What is the identity element of 4

Question

If $*$ is a binary operation taking the greater of two distinct numbers, construct a table for the operation on the set $S=\{1,2,3,4,5\}$. What is the identity element of 4? Is the operation commutative?

Answer 1

Let $S=\{1,2,3,4,5\}$ and let $*$ be a binary operation: $$ a*b:=\max(a,b). $$

The operation $*$ is a binary operation on $S$ trivially, since $\max(a,b)$ is either $a$ or $b$ so $\max(a,b)\in S$ for all $a,b\in S$.

It is commutative since $$ \max(b,a)=\max(a,b) $$ for all $a,b\in S$.
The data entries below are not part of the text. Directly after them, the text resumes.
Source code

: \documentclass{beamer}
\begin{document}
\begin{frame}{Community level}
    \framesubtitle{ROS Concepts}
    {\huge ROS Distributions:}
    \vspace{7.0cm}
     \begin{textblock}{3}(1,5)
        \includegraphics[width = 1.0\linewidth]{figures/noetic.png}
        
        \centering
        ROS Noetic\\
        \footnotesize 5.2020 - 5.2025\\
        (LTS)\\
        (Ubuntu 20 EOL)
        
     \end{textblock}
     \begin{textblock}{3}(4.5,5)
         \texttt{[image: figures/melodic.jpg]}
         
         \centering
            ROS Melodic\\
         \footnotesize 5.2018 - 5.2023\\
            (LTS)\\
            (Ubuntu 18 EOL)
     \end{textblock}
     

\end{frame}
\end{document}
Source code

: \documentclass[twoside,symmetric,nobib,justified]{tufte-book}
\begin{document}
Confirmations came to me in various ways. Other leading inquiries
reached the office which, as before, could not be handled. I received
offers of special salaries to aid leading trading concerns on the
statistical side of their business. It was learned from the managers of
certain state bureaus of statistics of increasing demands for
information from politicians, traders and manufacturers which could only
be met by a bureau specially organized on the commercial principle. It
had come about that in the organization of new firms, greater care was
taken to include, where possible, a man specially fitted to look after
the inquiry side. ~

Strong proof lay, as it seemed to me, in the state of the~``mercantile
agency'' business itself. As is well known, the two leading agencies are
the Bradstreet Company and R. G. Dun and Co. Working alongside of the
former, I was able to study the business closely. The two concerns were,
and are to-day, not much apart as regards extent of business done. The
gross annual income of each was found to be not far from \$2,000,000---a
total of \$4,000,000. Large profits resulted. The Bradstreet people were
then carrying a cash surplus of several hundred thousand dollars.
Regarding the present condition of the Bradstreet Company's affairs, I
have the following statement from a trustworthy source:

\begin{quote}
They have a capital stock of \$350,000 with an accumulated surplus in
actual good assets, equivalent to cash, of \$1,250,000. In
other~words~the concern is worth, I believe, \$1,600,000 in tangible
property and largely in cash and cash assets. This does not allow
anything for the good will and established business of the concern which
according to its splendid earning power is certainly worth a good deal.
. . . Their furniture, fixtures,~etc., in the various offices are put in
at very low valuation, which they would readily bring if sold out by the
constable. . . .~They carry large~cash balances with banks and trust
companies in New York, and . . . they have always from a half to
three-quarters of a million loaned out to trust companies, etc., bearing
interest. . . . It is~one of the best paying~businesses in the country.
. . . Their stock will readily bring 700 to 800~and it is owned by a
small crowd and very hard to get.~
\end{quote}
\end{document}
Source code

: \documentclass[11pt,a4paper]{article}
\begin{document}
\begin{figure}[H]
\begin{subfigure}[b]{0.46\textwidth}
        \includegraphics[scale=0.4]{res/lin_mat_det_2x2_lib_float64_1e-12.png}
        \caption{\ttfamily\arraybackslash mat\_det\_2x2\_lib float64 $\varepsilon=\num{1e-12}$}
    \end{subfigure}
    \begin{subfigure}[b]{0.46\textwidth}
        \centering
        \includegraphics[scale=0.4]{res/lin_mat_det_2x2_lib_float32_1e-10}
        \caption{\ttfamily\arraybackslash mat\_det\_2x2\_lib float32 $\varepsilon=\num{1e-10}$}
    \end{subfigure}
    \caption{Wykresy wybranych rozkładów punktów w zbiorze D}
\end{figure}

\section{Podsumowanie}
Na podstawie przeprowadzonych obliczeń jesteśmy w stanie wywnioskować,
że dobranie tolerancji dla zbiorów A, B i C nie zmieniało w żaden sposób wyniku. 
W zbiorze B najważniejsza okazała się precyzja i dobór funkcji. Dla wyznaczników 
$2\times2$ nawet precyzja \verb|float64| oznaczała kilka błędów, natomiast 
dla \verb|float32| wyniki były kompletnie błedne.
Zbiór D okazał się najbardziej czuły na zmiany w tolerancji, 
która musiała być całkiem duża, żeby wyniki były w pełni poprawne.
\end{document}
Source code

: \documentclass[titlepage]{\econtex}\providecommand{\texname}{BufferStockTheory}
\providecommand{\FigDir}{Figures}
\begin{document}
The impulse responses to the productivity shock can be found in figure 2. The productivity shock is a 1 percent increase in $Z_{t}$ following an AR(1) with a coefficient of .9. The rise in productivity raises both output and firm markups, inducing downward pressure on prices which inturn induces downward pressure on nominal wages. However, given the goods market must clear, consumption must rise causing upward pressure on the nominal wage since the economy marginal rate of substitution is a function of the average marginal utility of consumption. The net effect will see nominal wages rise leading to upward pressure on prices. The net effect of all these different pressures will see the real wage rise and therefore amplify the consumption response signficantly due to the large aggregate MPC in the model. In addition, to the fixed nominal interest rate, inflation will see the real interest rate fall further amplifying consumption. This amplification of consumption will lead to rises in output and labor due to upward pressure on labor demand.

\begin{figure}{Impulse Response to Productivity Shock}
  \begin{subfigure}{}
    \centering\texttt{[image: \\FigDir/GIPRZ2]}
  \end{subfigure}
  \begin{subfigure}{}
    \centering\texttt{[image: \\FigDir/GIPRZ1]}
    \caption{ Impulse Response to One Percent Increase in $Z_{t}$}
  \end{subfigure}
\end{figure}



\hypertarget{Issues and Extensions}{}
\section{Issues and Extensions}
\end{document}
Its Cayley table: \begin{array}{c|ccccc} * & 1 & 2 & 3 & 4 & 5\\ \hline 1 & \color{blue}{1} & \color{blue}{2} & \color{blue}{3} & \color{blue}{4} & \color{blue}{5}\\ 2 & \color{blue}{2} & 2 & 3 & 4 & 5\\ 3 & \color{blue}{3} & 3 & 3 & 4 & 5\\ 4 & \color{blue}{4} & 4 & 4 & 4 & 5\\ 5 & \color{blue}{5} & 5 & 5 & 5 & 5\\ \end{array} is indeed symmetric.

The identity element (unique) exists, it is $1$, left and right identity as highlighted in blue in the table.

Finally, $4$ has no left or right inverse, so it has no inverse: the identity $1$ does not appear in the line or column of the table labeled by $4$ and this is consistent with the fact that it does not exists any $x\in A$ such that $$ \max(4,x)=1=\max(x,4). $$

This $(S,*)$ seems to me to be a commutative monoid but not a group (as we said, no inverse for $4$): being finite, of order $5$, cancellation holds if and only if division holds and indeed none of the two holds here. We see also this properties on the table since some elements are missing in some lines (columns) and, consequently, some are repeated.

Uh, I said monoid but I actually didn't mention associativity...can you prove that the operation is associative too?